▶ **Work instruction**
Only the lines from the one with "1+m(t-1)+t^2-mt+(m-1)=t^2." through the end of the data are wanted, copied exactly.
════════
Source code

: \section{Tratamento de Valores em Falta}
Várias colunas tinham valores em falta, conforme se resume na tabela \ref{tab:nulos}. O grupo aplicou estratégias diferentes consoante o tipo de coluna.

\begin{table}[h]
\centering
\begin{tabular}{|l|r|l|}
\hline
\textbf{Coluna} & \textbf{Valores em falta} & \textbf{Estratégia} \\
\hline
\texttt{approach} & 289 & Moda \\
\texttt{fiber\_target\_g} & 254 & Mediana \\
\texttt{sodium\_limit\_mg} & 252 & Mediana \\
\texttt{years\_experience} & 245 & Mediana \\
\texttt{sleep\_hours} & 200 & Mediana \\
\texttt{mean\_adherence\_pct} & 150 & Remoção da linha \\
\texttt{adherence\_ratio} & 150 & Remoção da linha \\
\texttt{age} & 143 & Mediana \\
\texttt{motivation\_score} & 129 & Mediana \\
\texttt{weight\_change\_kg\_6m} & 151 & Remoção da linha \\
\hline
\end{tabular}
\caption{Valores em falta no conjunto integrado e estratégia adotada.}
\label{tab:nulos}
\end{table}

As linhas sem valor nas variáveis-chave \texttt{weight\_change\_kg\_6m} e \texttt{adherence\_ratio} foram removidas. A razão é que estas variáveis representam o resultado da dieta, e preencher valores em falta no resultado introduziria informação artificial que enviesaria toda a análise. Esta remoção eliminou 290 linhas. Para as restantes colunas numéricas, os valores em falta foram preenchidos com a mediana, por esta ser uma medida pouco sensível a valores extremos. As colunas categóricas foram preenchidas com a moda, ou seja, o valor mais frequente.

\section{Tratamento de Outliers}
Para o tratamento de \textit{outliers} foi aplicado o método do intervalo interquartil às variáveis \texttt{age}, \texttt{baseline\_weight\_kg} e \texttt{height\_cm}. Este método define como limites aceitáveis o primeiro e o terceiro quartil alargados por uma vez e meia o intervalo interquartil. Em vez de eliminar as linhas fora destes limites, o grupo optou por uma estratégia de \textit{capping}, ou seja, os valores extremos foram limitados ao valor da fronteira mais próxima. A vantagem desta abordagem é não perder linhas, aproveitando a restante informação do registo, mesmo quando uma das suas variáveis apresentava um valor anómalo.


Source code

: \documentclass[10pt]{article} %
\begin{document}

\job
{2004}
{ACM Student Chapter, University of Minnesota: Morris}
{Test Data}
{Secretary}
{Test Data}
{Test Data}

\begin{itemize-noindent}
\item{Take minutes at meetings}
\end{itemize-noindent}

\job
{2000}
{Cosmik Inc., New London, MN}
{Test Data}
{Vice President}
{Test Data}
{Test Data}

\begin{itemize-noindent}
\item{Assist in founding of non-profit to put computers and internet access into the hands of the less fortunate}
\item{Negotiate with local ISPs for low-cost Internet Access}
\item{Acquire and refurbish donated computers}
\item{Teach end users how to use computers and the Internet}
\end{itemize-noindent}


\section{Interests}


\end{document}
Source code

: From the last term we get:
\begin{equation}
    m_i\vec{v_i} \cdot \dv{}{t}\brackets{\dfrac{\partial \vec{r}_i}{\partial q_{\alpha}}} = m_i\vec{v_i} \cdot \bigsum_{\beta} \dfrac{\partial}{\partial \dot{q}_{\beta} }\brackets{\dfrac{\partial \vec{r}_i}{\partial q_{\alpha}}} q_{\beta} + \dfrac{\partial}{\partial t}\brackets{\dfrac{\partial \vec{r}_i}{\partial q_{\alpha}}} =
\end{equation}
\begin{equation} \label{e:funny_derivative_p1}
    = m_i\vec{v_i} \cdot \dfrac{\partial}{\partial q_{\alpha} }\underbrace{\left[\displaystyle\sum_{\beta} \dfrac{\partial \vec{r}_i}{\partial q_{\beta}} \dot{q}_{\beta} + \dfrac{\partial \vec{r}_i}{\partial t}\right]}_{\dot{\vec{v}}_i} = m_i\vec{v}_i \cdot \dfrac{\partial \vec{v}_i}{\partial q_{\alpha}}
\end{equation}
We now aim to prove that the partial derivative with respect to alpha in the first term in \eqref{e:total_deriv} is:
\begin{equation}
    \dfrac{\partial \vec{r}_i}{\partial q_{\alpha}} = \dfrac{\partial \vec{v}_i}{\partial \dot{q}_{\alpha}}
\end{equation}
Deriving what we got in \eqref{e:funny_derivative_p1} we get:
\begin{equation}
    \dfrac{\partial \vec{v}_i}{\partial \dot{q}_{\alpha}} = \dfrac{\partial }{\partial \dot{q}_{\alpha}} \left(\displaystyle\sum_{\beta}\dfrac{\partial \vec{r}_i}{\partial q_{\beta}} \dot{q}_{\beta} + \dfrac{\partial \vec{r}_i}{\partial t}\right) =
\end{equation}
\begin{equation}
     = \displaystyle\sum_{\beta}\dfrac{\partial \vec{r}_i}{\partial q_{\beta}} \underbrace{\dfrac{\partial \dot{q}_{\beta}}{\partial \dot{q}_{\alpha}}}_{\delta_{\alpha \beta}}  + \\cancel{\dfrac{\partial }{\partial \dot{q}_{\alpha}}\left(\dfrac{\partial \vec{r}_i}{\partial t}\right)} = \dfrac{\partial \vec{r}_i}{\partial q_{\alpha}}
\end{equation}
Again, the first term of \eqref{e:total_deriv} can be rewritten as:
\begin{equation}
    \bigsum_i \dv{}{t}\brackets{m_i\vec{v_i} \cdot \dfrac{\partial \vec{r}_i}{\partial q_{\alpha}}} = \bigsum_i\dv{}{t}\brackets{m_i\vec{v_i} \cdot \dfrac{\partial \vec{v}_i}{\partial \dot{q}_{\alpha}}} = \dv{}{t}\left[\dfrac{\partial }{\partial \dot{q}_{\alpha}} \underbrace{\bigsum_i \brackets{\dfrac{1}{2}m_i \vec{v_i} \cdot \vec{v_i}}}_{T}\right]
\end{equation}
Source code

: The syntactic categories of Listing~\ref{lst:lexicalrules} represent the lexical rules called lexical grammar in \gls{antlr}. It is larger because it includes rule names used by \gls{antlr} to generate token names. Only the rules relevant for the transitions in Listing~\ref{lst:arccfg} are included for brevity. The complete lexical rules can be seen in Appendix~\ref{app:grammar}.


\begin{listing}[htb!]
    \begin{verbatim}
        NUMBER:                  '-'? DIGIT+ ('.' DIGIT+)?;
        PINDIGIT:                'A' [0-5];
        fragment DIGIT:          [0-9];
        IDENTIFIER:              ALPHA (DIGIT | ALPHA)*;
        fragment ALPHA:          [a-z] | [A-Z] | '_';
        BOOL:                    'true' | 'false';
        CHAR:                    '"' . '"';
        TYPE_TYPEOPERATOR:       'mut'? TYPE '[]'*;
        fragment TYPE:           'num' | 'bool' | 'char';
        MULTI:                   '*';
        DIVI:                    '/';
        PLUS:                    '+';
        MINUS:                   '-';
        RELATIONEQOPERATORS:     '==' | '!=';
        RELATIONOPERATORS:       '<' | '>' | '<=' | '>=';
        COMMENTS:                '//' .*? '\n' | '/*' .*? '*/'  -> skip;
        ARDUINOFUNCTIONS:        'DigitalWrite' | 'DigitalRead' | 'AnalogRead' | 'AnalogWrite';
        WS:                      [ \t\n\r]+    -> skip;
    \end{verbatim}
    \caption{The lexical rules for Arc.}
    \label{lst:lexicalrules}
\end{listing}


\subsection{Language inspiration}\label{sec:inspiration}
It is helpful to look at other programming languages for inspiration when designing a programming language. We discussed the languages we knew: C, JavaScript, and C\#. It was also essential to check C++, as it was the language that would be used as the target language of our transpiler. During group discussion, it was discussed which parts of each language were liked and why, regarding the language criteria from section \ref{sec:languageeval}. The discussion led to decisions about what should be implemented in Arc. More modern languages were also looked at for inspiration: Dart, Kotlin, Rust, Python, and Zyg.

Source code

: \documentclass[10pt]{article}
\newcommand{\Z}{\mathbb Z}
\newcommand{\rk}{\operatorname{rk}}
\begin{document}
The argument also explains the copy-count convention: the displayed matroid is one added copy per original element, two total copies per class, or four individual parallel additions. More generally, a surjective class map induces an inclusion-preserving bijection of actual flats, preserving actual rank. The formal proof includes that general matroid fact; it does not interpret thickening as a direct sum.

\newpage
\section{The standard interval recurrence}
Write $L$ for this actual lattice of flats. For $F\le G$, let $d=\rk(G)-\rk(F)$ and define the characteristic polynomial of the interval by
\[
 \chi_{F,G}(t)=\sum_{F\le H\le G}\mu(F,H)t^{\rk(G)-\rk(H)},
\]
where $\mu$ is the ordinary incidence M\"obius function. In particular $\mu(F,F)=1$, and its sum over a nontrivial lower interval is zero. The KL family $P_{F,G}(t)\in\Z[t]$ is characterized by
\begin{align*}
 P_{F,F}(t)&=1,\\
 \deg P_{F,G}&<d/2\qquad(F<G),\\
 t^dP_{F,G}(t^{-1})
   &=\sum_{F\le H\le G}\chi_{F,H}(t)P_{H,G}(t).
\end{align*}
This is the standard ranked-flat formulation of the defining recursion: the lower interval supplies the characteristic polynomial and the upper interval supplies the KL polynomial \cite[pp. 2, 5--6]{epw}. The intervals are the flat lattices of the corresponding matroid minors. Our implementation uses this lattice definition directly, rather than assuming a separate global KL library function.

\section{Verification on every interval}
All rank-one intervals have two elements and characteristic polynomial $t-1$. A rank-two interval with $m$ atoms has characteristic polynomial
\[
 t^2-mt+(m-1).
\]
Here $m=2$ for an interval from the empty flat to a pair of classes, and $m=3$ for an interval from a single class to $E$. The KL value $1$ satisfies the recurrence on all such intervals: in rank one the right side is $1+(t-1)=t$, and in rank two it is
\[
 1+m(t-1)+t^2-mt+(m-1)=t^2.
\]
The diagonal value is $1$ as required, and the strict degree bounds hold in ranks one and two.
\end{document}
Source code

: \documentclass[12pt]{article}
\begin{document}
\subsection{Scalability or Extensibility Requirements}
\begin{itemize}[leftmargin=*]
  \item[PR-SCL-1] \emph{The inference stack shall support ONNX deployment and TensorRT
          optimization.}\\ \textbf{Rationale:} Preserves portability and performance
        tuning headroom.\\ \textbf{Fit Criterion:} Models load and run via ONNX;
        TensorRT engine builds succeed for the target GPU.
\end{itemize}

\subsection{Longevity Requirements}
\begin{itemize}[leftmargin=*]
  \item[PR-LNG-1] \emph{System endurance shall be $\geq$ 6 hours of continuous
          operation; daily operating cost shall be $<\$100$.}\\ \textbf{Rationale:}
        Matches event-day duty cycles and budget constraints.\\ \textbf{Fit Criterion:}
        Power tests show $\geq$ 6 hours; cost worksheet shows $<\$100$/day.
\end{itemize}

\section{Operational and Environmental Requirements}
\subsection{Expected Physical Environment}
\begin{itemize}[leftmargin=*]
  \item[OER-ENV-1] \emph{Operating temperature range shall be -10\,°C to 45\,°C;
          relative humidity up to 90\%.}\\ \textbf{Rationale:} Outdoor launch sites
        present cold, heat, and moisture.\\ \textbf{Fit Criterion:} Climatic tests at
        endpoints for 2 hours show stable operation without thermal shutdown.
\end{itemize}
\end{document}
════════
▶ **Answer for this exercise**
 1+m(t-1)+t^2-mt+(m-1)=t^2.
\]
The diagonal value is $1$ as required, and the strict degree bounds hold in ranks one and two.
\end{document}
Source code

: \documentclass[12pt]{article}
\begin{document}
\subsection{Scalability or Extensibility Requirements}
\begin{itemize}[leftmargin=*]
  \item[PR-SCL-1] \emph{The inference stack shall support ONNX deployment and TensorRT
          optimization.}\\ \textbf{Rationale:} Preserves portability and performance
        tuning headroom.\\ \textbf{Fit Criterion:} Models load and run via ONNX;
        TensorRT engine builds succeed for the target GPU.
\end{itemize}

\subsection{Longevity Requirements}
\begin{itemize}[leftmargin=*]
  \item[PR-LNG-1] \emph{System endurance shall be $\geq$ 6 hours of continuous
          operation; daily operating cost shall be $<\$100$.}\\ \textbf{Rationale:}
        Matches event-day duty cycles and budget constraints.\\ \textbf{Fit Criterion:}
        Power tests show $\geq$ 6 hours; cost worksheet shows $<\$100$/day.
\end{itemize}

\section{Operational and Environmental Requirements}
\subsection{Expected Physical Environment}
\begin{itemize}[leftmargin=*]
  \item[OER-ENV-1] \emph{Operating temperature range shall be -10\,°C to 45\,°C;
          relative humidity up to 90\%.}\\ \textbf{Rationale:} Outdoor launch sites
        present cold, heat, and moisture.\\ \textbf{Fit Criterion:} Climatic tests at
        endpoints for 2 hours show stable operation without thermal shutdown.
\end{itemize}
\end{document}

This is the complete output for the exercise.